_YOUR INSTRUCTIONS_. Would you please return the lines of the entries below starting at the line that has "## Description" and ending at the line that has "## Breaking Changes", both included, exactly as they are?

_SUPPLIED DATA_.
####################
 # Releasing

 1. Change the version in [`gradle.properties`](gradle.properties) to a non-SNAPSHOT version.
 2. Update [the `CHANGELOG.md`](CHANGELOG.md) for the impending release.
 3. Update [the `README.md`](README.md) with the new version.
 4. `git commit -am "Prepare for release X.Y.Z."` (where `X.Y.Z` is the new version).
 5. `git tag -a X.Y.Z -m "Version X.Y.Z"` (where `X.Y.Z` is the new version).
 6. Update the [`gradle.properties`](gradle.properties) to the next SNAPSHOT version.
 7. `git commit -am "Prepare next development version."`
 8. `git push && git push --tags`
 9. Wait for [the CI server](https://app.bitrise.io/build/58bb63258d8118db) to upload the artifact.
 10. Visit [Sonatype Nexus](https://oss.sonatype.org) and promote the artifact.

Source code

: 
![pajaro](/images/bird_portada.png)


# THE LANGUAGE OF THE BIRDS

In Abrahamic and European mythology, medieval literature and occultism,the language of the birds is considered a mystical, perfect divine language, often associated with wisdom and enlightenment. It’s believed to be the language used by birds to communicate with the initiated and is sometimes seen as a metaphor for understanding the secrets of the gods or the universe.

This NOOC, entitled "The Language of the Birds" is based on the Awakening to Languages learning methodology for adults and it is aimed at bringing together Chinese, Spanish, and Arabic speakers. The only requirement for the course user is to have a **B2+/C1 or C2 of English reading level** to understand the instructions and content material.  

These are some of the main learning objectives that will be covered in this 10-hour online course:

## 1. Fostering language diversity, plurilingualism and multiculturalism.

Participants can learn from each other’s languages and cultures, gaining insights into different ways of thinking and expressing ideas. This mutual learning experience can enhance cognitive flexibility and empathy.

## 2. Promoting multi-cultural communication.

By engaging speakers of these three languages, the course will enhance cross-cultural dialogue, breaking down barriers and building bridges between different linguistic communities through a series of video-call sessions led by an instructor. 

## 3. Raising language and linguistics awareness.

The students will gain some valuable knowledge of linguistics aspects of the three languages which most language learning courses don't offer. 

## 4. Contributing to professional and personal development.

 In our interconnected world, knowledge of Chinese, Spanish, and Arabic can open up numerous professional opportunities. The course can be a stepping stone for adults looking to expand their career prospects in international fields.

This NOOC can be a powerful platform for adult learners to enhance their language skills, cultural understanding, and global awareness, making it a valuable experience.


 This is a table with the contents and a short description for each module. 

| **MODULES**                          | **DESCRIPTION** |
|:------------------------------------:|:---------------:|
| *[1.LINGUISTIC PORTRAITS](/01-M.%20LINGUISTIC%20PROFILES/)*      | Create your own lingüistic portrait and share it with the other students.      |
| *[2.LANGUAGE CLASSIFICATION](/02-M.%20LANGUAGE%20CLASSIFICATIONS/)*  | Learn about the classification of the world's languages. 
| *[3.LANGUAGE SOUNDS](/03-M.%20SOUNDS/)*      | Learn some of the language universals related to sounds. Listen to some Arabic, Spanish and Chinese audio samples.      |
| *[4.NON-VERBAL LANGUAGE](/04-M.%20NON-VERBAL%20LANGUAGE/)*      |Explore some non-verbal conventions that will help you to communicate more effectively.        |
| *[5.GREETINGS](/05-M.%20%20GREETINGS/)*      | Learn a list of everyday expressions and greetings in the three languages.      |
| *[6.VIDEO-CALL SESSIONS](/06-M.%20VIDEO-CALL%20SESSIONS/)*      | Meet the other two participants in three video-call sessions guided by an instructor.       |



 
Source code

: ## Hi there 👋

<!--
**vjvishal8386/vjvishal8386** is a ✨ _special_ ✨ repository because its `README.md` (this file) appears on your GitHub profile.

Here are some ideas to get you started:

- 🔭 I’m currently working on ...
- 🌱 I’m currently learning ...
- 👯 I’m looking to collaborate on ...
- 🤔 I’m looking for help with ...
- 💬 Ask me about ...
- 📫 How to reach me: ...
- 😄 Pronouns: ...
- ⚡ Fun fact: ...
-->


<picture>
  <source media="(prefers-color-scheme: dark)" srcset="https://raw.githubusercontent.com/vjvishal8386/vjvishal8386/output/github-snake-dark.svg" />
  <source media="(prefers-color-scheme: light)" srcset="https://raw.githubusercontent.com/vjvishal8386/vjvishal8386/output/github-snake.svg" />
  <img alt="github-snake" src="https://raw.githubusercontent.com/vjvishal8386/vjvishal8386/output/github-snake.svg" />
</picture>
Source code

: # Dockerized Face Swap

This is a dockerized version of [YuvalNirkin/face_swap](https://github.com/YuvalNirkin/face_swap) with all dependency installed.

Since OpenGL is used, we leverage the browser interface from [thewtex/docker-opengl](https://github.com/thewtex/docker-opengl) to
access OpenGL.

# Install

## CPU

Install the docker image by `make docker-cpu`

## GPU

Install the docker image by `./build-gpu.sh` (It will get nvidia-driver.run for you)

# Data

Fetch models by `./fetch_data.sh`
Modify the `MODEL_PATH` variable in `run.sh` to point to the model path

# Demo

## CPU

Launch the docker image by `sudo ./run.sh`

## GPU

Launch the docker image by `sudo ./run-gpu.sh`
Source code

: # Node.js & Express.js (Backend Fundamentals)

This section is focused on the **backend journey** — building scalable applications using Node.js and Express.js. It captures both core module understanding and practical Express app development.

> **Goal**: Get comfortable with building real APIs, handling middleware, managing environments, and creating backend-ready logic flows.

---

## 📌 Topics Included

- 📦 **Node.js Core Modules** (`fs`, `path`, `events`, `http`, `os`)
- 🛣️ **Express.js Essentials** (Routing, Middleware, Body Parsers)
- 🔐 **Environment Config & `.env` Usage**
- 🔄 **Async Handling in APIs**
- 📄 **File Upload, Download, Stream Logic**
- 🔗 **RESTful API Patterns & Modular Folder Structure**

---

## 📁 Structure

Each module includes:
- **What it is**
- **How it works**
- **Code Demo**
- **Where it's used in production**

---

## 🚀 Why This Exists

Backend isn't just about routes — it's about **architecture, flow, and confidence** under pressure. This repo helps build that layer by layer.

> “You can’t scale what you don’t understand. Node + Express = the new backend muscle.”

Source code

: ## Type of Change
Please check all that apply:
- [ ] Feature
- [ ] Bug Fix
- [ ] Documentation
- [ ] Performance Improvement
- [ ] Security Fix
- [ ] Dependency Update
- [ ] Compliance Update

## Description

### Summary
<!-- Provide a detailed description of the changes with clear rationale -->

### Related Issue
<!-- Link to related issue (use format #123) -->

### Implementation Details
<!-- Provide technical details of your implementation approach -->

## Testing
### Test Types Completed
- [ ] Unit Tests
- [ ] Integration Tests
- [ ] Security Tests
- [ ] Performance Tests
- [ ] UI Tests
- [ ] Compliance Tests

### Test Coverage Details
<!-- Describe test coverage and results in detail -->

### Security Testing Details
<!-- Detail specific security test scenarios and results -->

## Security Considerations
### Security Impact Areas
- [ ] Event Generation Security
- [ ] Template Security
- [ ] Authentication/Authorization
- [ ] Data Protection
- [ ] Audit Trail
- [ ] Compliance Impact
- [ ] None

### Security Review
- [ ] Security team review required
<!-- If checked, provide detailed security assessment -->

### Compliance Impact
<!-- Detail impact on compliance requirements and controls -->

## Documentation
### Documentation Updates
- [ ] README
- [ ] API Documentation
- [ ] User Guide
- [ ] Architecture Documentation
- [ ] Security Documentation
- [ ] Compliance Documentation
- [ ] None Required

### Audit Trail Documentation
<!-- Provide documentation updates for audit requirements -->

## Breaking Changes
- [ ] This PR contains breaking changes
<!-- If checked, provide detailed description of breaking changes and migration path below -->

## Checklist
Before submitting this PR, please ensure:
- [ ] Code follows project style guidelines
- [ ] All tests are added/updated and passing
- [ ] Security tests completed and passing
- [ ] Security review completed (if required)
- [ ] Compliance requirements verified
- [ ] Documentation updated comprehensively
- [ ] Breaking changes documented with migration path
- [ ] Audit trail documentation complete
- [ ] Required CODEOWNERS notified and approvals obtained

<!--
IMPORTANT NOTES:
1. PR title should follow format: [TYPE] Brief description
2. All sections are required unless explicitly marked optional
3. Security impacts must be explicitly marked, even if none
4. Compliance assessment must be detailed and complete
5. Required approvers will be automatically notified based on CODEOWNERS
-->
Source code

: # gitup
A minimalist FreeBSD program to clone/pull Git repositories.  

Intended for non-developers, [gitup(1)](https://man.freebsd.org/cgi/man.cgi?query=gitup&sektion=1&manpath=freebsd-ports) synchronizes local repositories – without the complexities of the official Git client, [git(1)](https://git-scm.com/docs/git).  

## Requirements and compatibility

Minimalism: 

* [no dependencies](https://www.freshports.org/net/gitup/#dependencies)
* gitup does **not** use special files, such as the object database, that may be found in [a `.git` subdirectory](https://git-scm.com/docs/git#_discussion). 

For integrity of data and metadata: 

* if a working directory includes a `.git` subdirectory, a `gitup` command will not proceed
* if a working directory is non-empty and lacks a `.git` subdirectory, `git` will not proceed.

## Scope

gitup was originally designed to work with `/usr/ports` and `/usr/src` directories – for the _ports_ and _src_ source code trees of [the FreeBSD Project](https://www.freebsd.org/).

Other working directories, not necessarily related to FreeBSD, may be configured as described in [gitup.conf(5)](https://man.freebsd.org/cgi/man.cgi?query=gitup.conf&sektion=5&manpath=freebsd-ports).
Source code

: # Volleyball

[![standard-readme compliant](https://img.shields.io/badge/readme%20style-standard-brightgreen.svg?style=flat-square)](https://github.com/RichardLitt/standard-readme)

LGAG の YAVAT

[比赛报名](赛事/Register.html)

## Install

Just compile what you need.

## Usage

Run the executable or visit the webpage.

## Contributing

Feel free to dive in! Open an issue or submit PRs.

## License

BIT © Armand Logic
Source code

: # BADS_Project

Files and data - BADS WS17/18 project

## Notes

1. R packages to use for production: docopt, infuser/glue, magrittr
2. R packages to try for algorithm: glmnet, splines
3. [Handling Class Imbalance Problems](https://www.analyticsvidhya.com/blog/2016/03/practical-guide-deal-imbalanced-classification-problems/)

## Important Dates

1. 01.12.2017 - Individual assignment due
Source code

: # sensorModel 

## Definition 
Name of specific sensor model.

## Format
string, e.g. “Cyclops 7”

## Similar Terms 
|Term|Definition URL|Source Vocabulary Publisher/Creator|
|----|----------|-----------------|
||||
####################
_EXPECTED ANSWER_.
## Description

### Summary
<!-- Provide a detailed description of the changes with clear rationale -->

### Related Issue
<!-- Link to related issue (use format #123) -->

### Implementation Details
<!-- Provide technical details of your implementation approach -->

## Testing
### Test Types Completed
- [ ] Unit Tests
- [ ] Integration Tests
- [ ] Security Tests
- [ ] Performance Tests
- [ ] UI Tests
- [ ] Compliance Tests

### Test Coverage Details
<!-- Describe test coverage and results in detail -->

### Security Testing Details
<!-- Detail specific security test scenarios and results -->

## Security Considerations
### Security Impact Areas
- [ ] Event Generation Security
- [ ] Template Security
- [ ] Authentication/Authorization
- [ ] Data Protection
- [ ] Audit Trail
- [ ] Compliance Impact
- [ ] None

### Security Review
- [ ] Security team review required
<!-- If checked, provide detailed security assessment -->

### Compliance Impact
<!-- Detail impact on compliance requirements and controls -->

## Documentation
### Documentation Updates
- [ ] README
- [ ] API Documentation
- [ ] User Guide
- [ ] Architecture Documentation
- [ ] Security Documentation
- [ ] Compliance Documentation
- [ ] None Required

### Audit Trail Documentation
<!-- Provide documentation updates for audit requirements -->

## Breaking Changes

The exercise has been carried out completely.